■ EXERCISE DETAILS ■
The lines needed are those below that contain the word "true"; copy each one.

■ DATASET ENTRIES ■
BEGIN
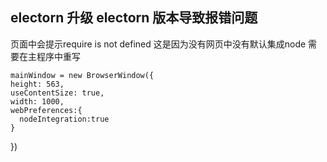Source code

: ## electorn 升级 electorn 版本导致报错问题

  页面中会提示require is not defined 这是因为没有网页中没有默认集成node
  需要在主程序中重写
  
    mainWindow = new BrowserWindow({
    height: 563,
    useContentSize: true,
    width: 1000,
    webPreferences:{
      nodeIntegration:true
    }
  })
END
■ OUTPUT BELOW ■
    useContentSize: true,
      nodeIntegration:true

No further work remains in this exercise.